= What the task requires =
The answer must consist of every line in the records that contains the word "lebih".

= Provided entries =
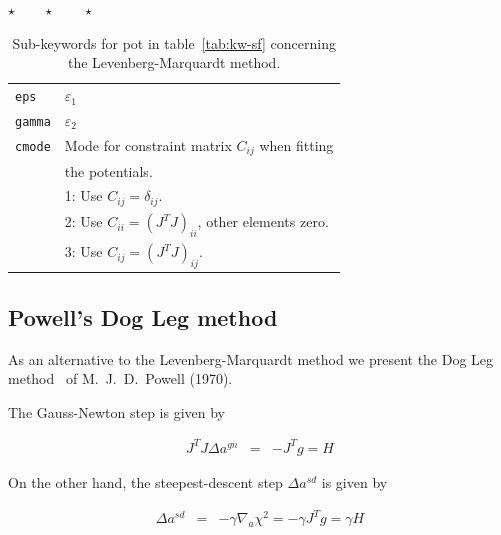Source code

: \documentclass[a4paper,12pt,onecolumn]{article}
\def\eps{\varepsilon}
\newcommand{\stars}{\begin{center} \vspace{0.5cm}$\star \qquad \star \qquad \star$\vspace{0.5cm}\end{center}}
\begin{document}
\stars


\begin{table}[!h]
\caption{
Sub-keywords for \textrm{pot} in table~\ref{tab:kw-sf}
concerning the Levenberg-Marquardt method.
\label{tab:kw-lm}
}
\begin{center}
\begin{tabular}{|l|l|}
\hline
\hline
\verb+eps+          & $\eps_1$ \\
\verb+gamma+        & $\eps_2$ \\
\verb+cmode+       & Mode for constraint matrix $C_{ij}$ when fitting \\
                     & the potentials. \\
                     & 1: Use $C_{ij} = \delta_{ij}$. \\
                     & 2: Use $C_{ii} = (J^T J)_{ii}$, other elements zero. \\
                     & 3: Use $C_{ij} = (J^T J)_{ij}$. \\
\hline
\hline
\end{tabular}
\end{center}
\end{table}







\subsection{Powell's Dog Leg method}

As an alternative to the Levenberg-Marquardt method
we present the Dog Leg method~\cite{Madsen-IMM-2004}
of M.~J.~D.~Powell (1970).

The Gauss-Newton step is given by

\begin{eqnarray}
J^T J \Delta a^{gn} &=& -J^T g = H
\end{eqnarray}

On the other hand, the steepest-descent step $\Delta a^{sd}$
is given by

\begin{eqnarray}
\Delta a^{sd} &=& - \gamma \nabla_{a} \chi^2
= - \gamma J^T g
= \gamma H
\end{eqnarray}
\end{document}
==
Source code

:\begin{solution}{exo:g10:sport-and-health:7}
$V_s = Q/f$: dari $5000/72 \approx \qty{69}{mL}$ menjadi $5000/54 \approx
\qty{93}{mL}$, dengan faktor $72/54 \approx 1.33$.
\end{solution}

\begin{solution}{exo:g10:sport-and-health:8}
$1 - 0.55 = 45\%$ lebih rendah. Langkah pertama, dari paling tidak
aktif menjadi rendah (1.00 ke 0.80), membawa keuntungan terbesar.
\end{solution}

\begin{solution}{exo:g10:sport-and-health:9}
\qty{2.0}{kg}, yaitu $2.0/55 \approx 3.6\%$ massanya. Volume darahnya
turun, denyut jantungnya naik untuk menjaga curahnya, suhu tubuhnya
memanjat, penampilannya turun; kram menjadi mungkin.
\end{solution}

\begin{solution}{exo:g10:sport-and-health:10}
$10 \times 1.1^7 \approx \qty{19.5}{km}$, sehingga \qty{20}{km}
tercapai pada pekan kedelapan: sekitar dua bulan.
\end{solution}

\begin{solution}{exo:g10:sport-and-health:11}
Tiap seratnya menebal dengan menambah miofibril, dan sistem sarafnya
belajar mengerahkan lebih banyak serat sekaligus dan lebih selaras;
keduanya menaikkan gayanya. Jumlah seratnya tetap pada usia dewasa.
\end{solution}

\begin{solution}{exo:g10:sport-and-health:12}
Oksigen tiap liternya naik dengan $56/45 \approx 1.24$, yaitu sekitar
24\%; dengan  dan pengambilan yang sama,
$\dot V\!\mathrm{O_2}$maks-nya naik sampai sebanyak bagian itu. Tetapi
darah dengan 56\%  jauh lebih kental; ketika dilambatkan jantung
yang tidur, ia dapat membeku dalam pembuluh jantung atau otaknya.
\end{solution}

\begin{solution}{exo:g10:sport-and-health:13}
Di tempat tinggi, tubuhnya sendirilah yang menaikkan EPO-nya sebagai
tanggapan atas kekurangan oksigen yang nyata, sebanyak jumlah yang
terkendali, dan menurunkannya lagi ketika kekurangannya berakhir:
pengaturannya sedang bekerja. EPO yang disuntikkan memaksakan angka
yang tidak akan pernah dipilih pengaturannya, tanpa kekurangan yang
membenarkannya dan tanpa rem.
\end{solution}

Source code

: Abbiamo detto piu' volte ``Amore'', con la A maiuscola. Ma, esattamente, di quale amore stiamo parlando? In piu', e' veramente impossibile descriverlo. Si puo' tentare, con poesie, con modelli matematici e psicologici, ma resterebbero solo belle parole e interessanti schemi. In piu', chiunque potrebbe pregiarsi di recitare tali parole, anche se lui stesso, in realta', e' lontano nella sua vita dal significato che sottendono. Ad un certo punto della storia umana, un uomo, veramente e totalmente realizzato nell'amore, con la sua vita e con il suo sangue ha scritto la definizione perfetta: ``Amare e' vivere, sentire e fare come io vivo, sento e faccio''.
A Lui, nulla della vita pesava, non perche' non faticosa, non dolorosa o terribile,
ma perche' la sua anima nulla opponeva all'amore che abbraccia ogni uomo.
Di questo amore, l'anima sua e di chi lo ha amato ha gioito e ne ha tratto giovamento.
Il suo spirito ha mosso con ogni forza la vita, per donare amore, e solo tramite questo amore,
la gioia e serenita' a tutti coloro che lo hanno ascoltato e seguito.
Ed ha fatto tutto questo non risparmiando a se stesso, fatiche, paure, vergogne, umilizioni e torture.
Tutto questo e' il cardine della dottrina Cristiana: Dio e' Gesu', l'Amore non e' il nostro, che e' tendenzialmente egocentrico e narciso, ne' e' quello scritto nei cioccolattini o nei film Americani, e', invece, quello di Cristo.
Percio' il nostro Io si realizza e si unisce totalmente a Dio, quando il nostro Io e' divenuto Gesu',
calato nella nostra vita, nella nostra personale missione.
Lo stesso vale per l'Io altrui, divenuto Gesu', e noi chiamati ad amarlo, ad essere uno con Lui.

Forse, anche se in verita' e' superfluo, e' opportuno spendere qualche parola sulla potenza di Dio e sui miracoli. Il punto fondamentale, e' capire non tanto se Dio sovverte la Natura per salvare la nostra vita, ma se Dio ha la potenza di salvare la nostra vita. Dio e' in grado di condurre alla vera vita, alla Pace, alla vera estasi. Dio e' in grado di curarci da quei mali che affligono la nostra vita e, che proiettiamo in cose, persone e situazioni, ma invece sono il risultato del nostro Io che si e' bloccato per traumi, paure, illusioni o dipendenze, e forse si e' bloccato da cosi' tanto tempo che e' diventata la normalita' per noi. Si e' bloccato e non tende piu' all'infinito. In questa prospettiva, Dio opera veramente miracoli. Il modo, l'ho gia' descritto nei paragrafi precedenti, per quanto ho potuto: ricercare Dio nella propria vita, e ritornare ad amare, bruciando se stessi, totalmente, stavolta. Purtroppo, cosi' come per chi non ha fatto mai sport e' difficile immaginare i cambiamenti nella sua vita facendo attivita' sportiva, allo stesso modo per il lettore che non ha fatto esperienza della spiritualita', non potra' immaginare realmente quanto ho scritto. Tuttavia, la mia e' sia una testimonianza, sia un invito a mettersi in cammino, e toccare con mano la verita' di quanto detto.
--
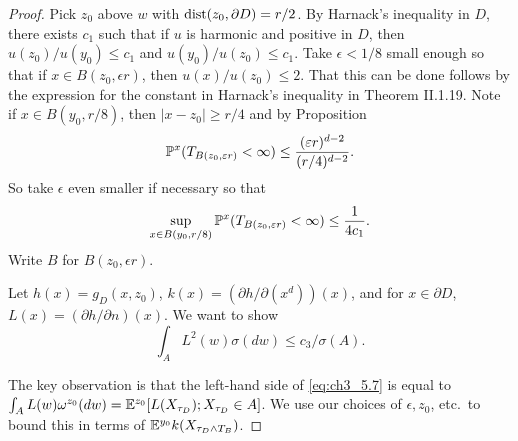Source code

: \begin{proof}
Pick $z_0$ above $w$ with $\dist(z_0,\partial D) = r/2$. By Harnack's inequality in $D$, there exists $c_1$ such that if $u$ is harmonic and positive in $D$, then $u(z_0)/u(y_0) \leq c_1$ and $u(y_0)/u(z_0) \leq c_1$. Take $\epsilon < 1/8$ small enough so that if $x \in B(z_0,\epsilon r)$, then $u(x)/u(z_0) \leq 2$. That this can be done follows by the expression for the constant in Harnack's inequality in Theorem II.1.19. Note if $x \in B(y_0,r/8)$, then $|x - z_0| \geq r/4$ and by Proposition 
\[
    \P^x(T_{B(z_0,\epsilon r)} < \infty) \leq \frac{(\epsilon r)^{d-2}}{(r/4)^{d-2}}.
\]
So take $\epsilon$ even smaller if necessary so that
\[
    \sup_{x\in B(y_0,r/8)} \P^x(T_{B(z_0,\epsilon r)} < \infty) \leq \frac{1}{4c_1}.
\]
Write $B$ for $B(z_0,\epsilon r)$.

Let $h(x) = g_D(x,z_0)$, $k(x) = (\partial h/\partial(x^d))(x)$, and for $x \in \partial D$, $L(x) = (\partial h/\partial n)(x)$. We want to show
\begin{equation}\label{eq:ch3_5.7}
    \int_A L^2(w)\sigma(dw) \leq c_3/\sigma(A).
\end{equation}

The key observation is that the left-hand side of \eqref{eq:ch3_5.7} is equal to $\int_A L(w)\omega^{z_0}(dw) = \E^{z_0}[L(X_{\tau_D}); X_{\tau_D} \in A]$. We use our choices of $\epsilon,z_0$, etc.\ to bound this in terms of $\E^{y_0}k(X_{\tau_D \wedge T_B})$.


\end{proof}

= Exercise response =
$1 - 0.55 = 45\%$ lebih rendah. Langkah pertama, dari paling tidak
belajar mengerahkan lebih banyak serat sekaligus dan lebih selaras;
darah dengan 56\%  jauh lebih kental; ketika dilambatkan jantung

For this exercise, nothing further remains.